What is needed ::
Which lines have the string "Teams에서"? Copy all of them from the entries below.

--------------------------------------------------

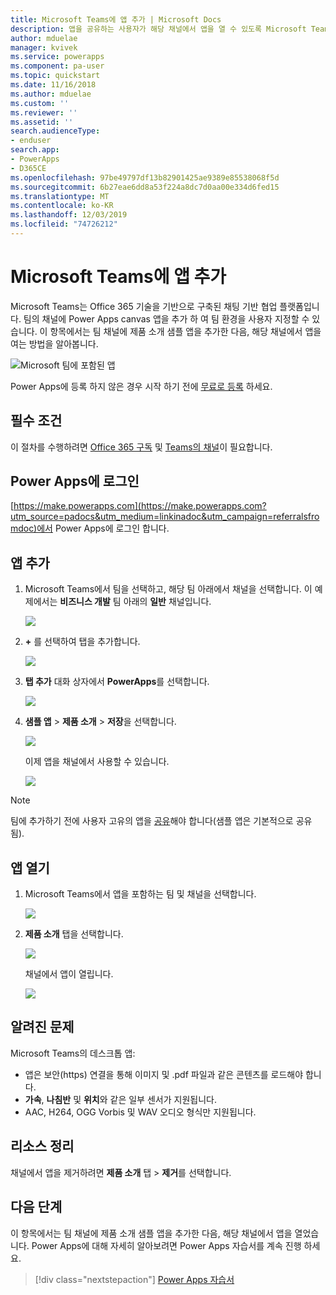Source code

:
 ```yaml
---
title: Microsoft Teams에 앱 추가 | Microsoft Docs
description: 앱을 공유하는 사용자가 해당 채널에서 앱을 열 수 있도록 Microsoft Teams 채널에 앱을 추가하는 방법에 대해 알아봅니다.
author: mduelae
manager: kvivek
ms.service: powerapps
ms.component: pa-user
ms.topic: quickstart
ms.date: 11/16/2018
ms.author: mduelae
ms.custom: ''
ms.reviewer: ''
ms.assetid: ''
search.audienceType:
- enduser
search.app:
- PowerApps
- D365CE
ms.openlocfilehash: 97be49797df13b82901425ae9389e85538068f5d
ms.sourcegitcommit: 6b27eae6dd8a53f224a8dc7d0aa00e334d6fed15
ms.translationtype: MT
ms.contentlocale: ko-KR
ms.lasthandoff: 12/03/2019
ms.locfileid: "74726212"
---
```

# <a name="add-an-app-to-microsoft-teams"></a>Microsoft Teams에 앱 추가

Microsoft Teams는 Office 365 기술을 기반으로 구축된 채팅 기반 협업 플랫폼입니다. 팀의 채널에 Power Apps canvas 앱을 추가 하 여 팀 환경을 사용자 지정할 수 있습니다. 이 항목에서는 팀 채널에 제품 소개 샘플 앱을 추가한 다음, 해당 채널에서 앱을 여는 방법을 알아봅니다. 

![Microsoft 팀에 포함된 앱](./media/open-app-embedded-in-teams/embedded-app.png)

Power Apps에 등록 하지 않은 경우 시작 하기 전에 [무료로 등록](https://make.powerapps.com/signup?redirect=marketing&email=) 하세요.

## <a name="prerequisites"></a>필수 조건

이 절차를 수행하려면 [Office 365 구독](https://signup.microsoft.com/Signup?OfferId=467eab54-127b-42d3-b046-3844b860bebf&dl=O365_BUSINESS_PREMIUM&ali=1) 및 [Teams의 채널](https://www.youtube.com/watch?v=he2f1quaR7M)이 필요합니다.

## <a name="sign-in-to-power-apps"></a>Power Apps에 로그인

[https://make.powerapps.com](https://make.powerapps.com?utm_source=padocs&utm_medium=linkinadoc&utm_campaign=referralsfromdoc)에서 Power Apps에 로그인 합니다.

## <a name="add-an-app"></a>앱 추가

1. Microsoft Teams에서 팀을 선택하고, 해당 팀 아래에서 채널을 선택합니다. 이 예제에서는 **비즈니스 개발** 팀 아래의 **일반** 채널입니다.

    ![](./media/open-app-embedded-in-teams/teams-select-channel.png)

2. **+** 를 선택하여 탭을 추가합니다.

    ![](./media/open-app-embedded-in-teams/teams-add-tab.png)

3. **탭 추가** 대화 상자에서 **PowerApps**를 선택합니다.

    ![](./media/open-app-embedded-in-teams/add-a-tab.png)

4. **샘플 앱** > **제품 소개** > **저장**을 선택합니다.

    ![](./media/open-app-embedded-in-teams/select-an-app.png)

    이제 앱을 채널에서 사용할 수 있습니다.

    ![](./media/open-app-embedded-in-teams/app-in-channel.png)

> [!NOTE]
> 팀에 추가하기 전에 사용자 고유의 앱을 [공유](../maker/canvas-apps/share-app.md)해야 합니다(샘플 앱은 기본적으로 공유됨).

## <a name="open-an-app"></a>앱 열기

1. Microsoft Teams에서 앱을 포함하는 팀 및 채널을 선택합니다.

    ![](./media/open-app-embedded-in-teams/teams-select-channel.png)

2. **제품 소개** 탭을 선택합니다.

    ![](./media/open-app-embedded-in-teams/open-tab.png)

    채널에서 앱이 열립니다.

    ![](./media/open-app-embedded-in-teams/app-in-channel.png)

## <a name="known-issues"></a>알려진 문제

Microsoft Teams의 데스크톱 앱:

* 앱은 보안(https) 연결을 통해 이미지 및 .pdf 파일과 같은 콘텐츠를 로드해야 합니다.
* **가속**, **나침반** 및 **위치**와 같은 일부 센서가 지원됩니다.
* AAC, H264, OGG Vorbis 및 WAV 오디오 형식만 지원됩니다.

## <a name="clean-up-resources"></a>리소스 정리

채널에서 앱을 제거하려면 **제품 소개** 탭 > **제거**를 선택합니다.

## <a name="next-steps"></a>다음 단계

이 항목에서는 팀 채널에 제품 소개 샘플 앱을 추가한 다음, 해당 채널에서 앱을 열었습니다. Power Apps에 대해 자세히 알아보려면 Power Apps 자습서를 계속 진행 하세요.

> [!div class="nextstepaction"]
> [Power Apps 자습서](../maker/canvas-apps/get-started-create-from-blank.md)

--------------------------------------------------

Task output ::
1. Microsoft Teams에서 팀을 선택하고, 해당 팀 아래에서 채널을 선택합니다. 이 예제에서는 **비즈니스 개발** 팀 아래의 **일반** 채널입니다.
1. Microsoft Teams에서 앱을 포함하는 팀 및 채널을 선택합니다.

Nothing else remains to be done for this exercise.